Ela olhava e olhava como se, para uma menina de onze anos, aquele pequeno veiculo fosse uma das maravilhas do mundo. Meio intrigado — pois os veículos motorizados tornaram-se raros desde o advento da antigravidade — procurei ler as letras menores:

“A bicicleta motorizada Velosolex começou a ser fabricada em 1941, na França, e é um dos veículos mais populares do mundo. Foi fabricada também no século XXI, até o advento das Guerras da Água, e já muito aperfeiçoada, funcionava a eletricidade. O inventor da Velosolex foi Marcel Mesmesson.”

O modelo mostrado era de 2012, de um atraente verde-garrafa.
— Pena que não se possa tocar nela — disse a minha sobrinha, olhando tristemente o cordão de isolamento. — Eu gostava de passear numa coisa dessas!
— Vamos, Cleise. Isso é coisa do passado. Agora tudo voa.
— Tudo não, tio! Os carrinhos de mão dos pobres pedreiros continuam terrestres! Ninguém se lembrou de botar antigravidade neles!
Pior que era verdade. Eu continuava vendo operários transportando material de construção em carrinhos de mão, e empapados de suor.
Afastamo-nos. Eu queria dar uma olhada na sala das bengalas, algo que eu apreciava muito, mas subitamente Cleise se desligou de mim e voltou para perto da bicicleta, numa atitude estranha. Parecia estar falando sozinha, e gesticulando.
Ocorreram alguns problemas mentais na minha família. Preocupado com aquilo, chamei Cleise em voz alta, aproveitando que a sala estava vazia. Ela olhou para mim, disse qualquer coisa para ninguém e correu até onde eu estava.
— O que você estava fazendo? — indaguei, perplexo.
— Ora, tio! Eu estava conversando com aquele garoto...
— Que garoto? Não tem ninguém ali!
Ela olhou para a bicicleta.
— Ele já foi...
—Você deve estar delirando — observei pacientemente. — Não havia ninguém. Agora é que parece que está chegando gente...
— Você não viu o garoto de verde?
— Não, eu não vi, e começo a ficar preocupado com isso.

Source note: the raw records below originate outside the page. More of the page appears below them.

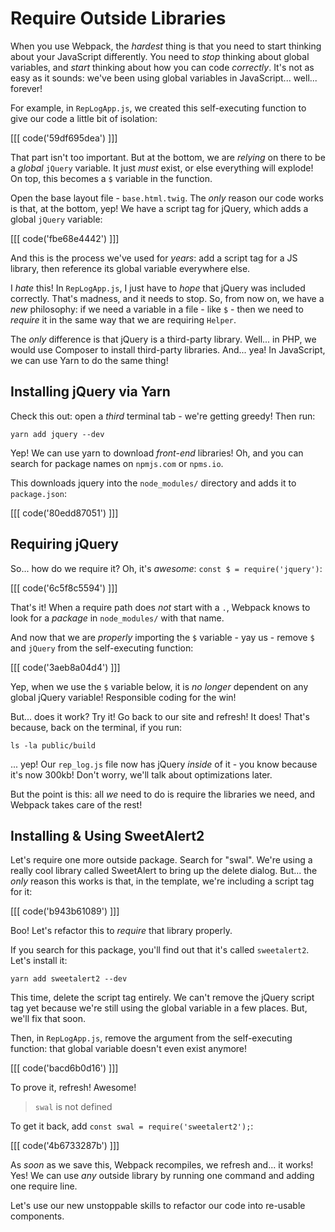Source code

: # Require Outside Libraries

When you use Webpack, the *hardest* thing is that you need to start thinking about
your JavaScript differently. You need to *stop* thinking about global variables,
and *start* thinking about how you can code *correctly*. It's not as easy as it
sounds: we've been using global variables in JavaScript... well... forever!

For example, in `RepLogApp.js`, we created this self-executing function to give
our code a little bit of isolation:

[[[ code('59df695dea') ]]]

That part isn't too important. But at the bottom, we are *relying* on there to be
a *global* `jQuery` variable. It just *must* exist, or else everything will explode!
On top, this becomes a `$` variable in the function.

Open the base layout file - `base.html.twig`. The *only* reason our code works is
that, at the bottom, yep! We have a script tag for jQuery, which adds a global
`jQuery` variable:

[[[ code('fbe68e4442') ]]]

And this is the process we've used for *years*: add a script tag for a JS library,
then reference its global variable everywhere else.

I *hate* this! In `RepLogApp.js`, I just have to *hope* that jQuery was included
correctly. That's madness, and it needs to stop. So, from now on, we have a *new*
philosophy: if we need a variable in a file - like `$` - then we need to *require*
it in the same way that we are requiring `Helper`.

The *only* difference is that jQuery is a third-party library. Well... in PHP, we
would use Composer to install third-party libraries. And... yea! In JavaScript, we
can use Yarn to do the same thing!

## Installing jQuery via Yarn

Check this out: open a *third* terminal tab - we're getting greedy! Then run:

```terminal
yarn add jquery --dev
```

Yep! We can use yarn to download *front-end* libraries! Oh, and you can search for
package names on `npmjs.com` or `npms.io`.

This downloads jquery into the `node_modules/` directory and adds it to `package.json`:

[[[ code('80edd87051') ]]]

## Requiring jQuery

So... how do we require it? Oh, it's *awesome*: `const $ = require('jquery')`:

[[[ code('6c5f8c5594') ]]]

That's it! When a require path does *not* start with a `.`, Webpack knows to look
for a *package* in `node_modules/` with that name.

And now that we are *properly* importing the `$` variable - yay us - remove `$`
and `jQuery` from the self-executing function:

[[[ code('3aeb8a04d4') ]]]

Yep, when we use the `$` variable below, it is *no longer* dependent on any global
jQuery variable! Responsible coding for the win!

But... does it work? Try it! Go back to our site and refresh! It does! That's because,
back on the terminal, if you run:

```terminal
ls -la public/build
```

... yep! Our `rep_log.js` file now has jQuery *inside* of it - you know because it's
now 300kb! Don't worry, we'll talk about optimizations later.

But the point is this: all *we* need to do is require the libraries we need, and
Webpack takes care of the rest!

## Installing & Using SweetAlert2

Let's require one more outside package. Search for "swal". We're using a really cool
library called SweetAlert to bring up the delete dialog. But... the *only* reason
this works is that, in the template, we're including a script tag for it:

[[[ code('b943b61089') ]]]

Boo! Let's refactor this to *require* that library properly.

If you search for this package, you'll find out that it's called `sweetalert2`.
Let's install it:

```terminal
yarn add sweetalert2 --dev
```

This time, delete the script tag entirely. We can't remove the jQuery script tag
yet because we're still using the global variable in a few places. But, we'll fix
that soon.

Then, in `RepLogApp.js`, remove the argument from the self-executing function: that
global variable doesn't even exist anymore!

[[[ code('bacd6b0d16') ]]]

To prove it, refresh! Awesome!

> `swal` is not defined

To get it back, add `const swal = require('sweetalert2');`:

[[[ code('4b6733287b') ]]]

As *soon* as we save this, Webpack recompiles, we refresh and... it works! Yes!
We can use *any* outside library by running one command and adding one require line.

Let's use our new unstoppable skills to refactor our code into re-usable components.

Ela assumiu uma atitude de profunda reflexão.
— Se você não o viu, é que pode ser o Peter Pan. Havia uma poeirinha luminosa em volta dele. Sabe, ele me convidou para um passeio numa bicicleta como essa, só que voadora... mas agora não sei como encontra-lo.
Eu quase disse “ainda bem”. Curioso, pensei. Cleise nunca tivera amigos imaginários que eu soubesse. Iria começar a tê-los com onze anos, quando geralmente eles já desapareceram?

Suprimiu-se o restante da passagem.